→ Work item
Repeat the entries below word for word, though any picture in them should be dropped.
##### Information provided #####
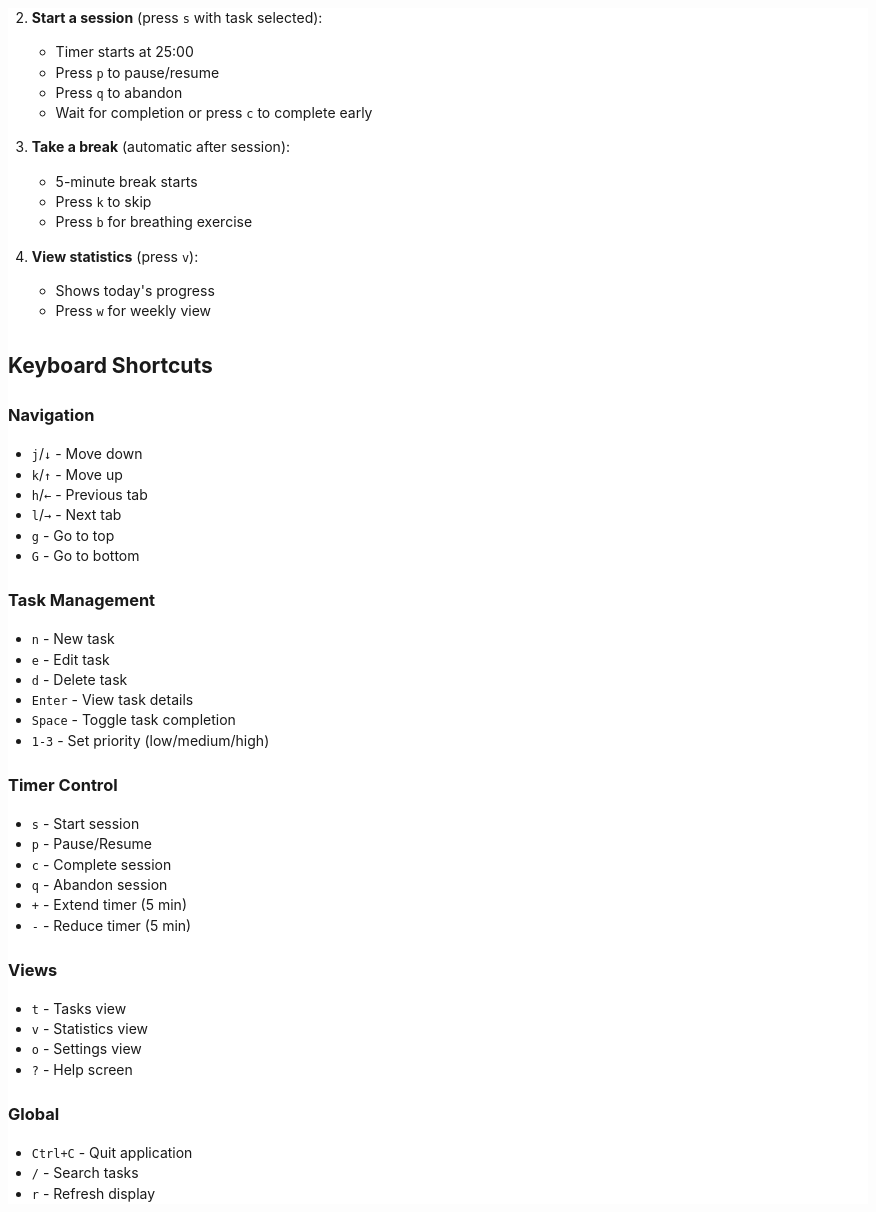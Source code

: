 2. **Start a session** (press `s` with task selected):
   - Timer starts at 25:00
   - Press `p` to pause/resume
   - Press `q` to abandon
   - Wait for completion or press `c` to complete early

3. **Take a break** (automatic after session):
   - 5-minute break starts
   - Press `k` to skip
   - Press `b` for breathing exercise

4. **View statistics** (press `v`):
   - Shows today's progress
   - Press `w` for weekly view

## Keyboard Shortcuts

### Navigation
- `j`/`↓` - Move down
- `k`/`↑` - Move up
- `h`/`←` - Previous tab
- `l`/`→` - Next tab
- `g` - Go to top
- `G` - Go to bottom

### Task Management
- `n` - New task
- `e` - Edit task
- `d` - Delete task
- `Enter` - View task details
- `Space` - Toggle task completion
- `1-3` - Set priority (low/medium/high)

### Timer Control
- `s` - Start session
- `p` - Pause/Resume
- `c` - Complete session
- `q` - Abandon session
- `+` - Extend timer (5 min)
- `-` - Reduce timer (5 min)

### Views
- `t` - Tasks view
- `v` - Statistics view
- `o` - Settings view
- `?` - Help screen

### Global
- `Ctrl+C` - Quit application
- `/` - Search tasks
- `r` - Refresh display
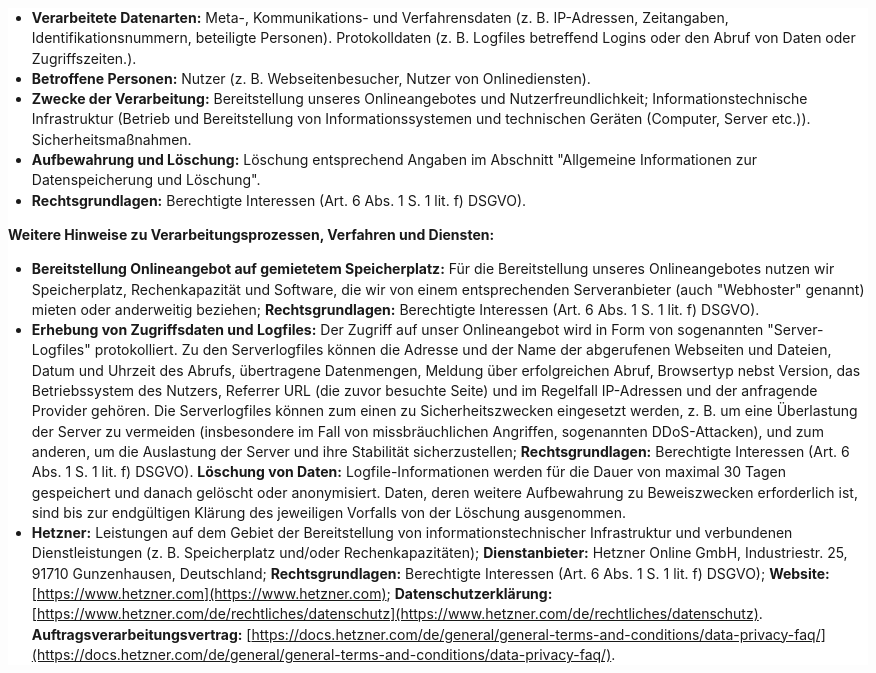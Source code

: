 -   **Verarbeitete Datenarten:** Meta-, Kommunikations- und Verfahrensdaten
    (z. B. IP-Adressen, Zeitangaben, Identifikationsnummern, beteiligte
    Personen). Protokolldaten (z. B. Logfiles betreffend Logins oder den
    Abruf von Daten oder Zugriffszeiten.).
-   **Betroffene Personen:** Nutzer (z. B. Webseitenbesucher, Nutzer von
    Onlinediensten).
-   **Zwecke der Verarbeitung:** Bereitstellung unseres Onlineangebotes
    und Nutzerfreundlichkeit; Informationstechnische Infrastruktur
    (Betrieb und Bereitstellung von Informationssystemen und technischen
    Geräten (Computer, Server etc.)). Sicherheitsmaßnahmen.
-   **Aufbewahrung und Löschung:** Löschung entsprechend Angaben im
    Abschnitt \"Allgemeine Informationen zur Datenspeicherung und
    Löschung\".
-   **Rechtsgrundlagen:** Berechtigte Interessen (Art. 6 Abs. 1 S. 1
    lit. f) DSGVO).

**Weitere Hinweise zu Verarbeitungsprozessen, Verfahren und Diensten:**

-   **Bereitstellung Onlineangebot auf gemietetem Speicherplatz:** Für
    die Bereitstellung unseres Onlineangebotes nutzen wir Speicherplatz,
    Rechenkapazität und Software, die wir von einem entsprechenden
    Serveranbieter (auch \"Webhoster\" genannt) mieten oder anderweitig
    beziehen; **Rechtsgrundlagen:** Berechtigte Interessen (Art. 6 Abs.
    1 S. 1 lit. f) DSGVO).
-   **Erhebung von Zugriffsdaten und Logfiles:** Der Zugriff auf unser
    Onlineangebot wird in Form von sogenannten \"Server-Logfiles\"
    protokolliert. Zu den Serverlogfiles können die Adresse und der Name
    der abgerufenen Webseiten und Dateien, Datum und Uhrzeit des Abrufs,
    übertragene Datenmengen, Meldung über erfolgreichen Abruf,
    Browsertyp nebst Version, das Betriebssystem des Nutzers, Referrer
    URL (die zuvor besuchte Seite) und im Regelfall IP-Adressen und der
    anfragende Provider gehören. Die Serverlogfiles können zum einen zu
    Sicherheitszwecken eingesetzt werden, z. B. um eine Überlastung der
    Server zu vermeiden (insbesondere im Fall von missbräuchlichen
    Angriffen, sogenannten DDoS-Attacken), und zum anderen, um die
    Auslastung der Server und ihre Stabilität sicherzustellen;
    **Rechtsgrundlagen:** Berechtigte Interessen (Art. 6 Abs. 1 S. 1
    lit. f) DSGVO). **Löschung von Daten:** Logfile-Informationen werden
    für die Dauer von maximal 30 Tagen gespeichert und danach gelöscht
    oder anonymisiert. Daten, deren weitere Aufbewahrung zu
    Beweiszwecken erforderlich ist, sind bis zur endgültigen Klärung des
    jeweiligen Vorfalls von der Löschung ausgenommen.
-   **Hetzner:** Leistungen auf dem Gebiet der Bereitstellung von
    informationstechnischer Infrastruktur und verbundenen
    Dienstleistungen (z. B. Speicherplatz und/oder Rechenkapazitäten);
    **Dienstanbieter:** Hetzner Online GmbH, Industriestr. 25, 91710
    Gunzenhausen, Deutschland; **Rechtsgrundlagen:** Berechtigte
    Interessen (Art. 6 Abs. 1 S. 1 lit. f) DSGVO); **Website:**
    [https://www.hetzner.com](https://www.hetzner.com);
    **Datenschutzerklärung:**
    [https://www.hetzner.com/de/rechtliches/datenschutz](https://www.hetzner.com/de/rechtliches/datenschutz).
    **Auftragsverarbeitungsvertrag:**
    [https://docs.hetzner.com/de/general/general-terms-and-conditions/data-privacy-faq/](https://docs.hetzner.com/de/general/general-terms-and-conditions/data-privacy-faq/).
#####
→ Answer box
Source code

: 2. **Start a session** (press `s` with task selected):
   - Timer starts at 25:00
   - Press `p` to pause/resume
   - Press `q` to abandon
   - Wait for completion or press `c` to complete early

3. **Take a break** (automatic after session):
   - 5-minute break starts
   - Press `k` to skip
   - Press `b` for breathing exercise

4. **View statistics** (press `v`):
   - Shows today's progress
   - Press `w` for weekly view

## Keyboard Shortcuts

### Navigation
- `j`/`↓` - Move down
- `k`/`↑` - Move up
- `h`/`←` - Previous tab
- `l`/`→` - Next tab
- `g` - Go to top
- `G` - Go to bottom

### Task Management
- `n` - New task
- `e` - Edit task
- `d` - Delete task
- `Enter` - View task details
- `Space` - Toggle task completion
- `1-3` - Set priority (low/medium/high)

### Timer Control
- `s` - Start session
- `p` - Pause/Resume
- `c` - Complete session
- `q` - Abandon session
- `+` - Extend timer (5 min)
- `-` - Reduce timer (5 min)

### Views
- `t` - Tasks view
- `v` - Statistics view
- `o` - Settings view
- `?` - Help screen

### Global
- `Ctrl+C` - Quit application
- `/` - Search tasks
- `r` - Refresh display
Source code

: -   **Verarbeitete Datenarten:** Meta-, Kommunikations- und Verfahrensdaten
    (z. B. IP-Adressen, Zeitangaben, Identifikationsnummern, beteiligte
    Personen). Protokolldaten (z. B. Logfiles betreffend Logins oder den
    Abruf von Daten oder Zugriffszeiten.).
-   **Betroffene Personen:** Nutzer (z. B. Webseitenbesucher, Nutzer von
    Onlinediensten).
-   **Zwecke der Verarbeitung:** Bereitstellung unseres Onlineangebotes
    und Nutzerfreundlichkeit; Informationstechnische Infrastruktur
    (Betrieb und Bereitstellung von Informationssystemen und technischen
    Geräten (Computer, Server etc.)). Sicherheitsmaßnahmen.
-   **Aufbewahrung und Löschung:** Löschung entsprechend Angaben im
    Abschnitt \"Allgemeine Informationen zur Datenspeicherung und
    Löschung\".
-   **Rechtsgrundlagen:** Berechtigte Interessen (Art. 6 Abs. 1 S. 1
    lit. f) DSGVO).

**Weitere Hinweise zu Verarbeitungsprozessen, Verfahren und Diensten:**

-   **Bereitstellung Onlineangebot auf gemietetem Speicherplatz:** Für
    die Bereitstellung unseres Onlineangebotes nutzen wir Speicherplatz,
    Rechenkapazität und Software, die wir von einem entsprechenden
    Serveranbieter (auch \"Webhoster\" genannt) mieten oder anderweitig
    beziehen; **Rechtsgrundlagen:** Berechtigte Interessen (Art. 6 Abs.
    1 S. 1 lit. f) DSGVO).
-   **Erhebung von Zugriffsdaten und Logfiles:** Der Zugriff auf unser
    Onlineangebot wird in Form von sogenannten \"Server-Logfiles\"
    protokolliert. Zu den Serverlogfiles können die Adresse und der Name
    der abgerufenen Webseiten und Dateien, Datum und Uhrzeit des Abrufs,
    übertragene Datenmengen, Meldung über erfolgreichen Abruf,
    Browsertyp nebst Version, das Betriebssystem des Nutzers, Referrer
    URL (die zuvor besuchte Seite) und im Regelfall IP-Adressen und der
    anfragende Provider gehören. Die Serverlogfiles können zum einen zu
    Sicherheitszwecken eingesetzt werden, z. B. um eine Überlastung der
    Server zu vermeiden (insbesondere im Fall von missbräuchlichen
    Angriffen, sogenannten DDoS-Attacken), und zum anderen, um die
    Auslastung der Server und ihre Stabilität sicherzustellen;
    **Rechtsgrundlagen:** Berechtigte Interessen (Art. 6 Abs. 1 S. 1
    lit. f) DSGVO). **Löschung von Daten:** Logfile-Informationen werden
    für die Dauer von maximal 30 Tagen gespeichert und danach gelöscht
    oder anonymisiert. Daten, deren weitere Aufbewahrung zu
    Beweiszwecken erforderlich ist, sind bis zur endgültigen Klärung des
    jeweiligen Vorfalls von der Löschung ausgenommen.
-   **Hetzner:** Leistungen auf dem Gebiet der Bereitstellung von
    informationstechnischer Infrastruktur und verbundenen
    Dienstleistungen (z. B. Speicherplatz und/oder Rechenkapazitäten);
    **Dienstanbieter:** Hetzner Online GmbH, Industriestr. 25, 91710
    Gunzenhausen, Deutschland; **Rechtsgrundlagen:** Berechtigte
    Interessen (Art. 6 Abs. 1 S. 1 lit. f) DSGVO); **Website:**
    [https://www.hetzner.com](https://www.hetzner.com);
    **Datenschutzerklärung:**
    [https://www.hetzner.com/de/rechtliches/datenschutz](https://www.hetzner.com/de/rechtliches/datenschutz).
    **Auftragsverarbeitungsvertrag:**
    [https://docs.hetzner.com/de/general/general-terms-and-conditions/data-privacy-faq/](https://docs.hetzner.com/de/general/general-terms-and-conditions/data-privacy-faq/).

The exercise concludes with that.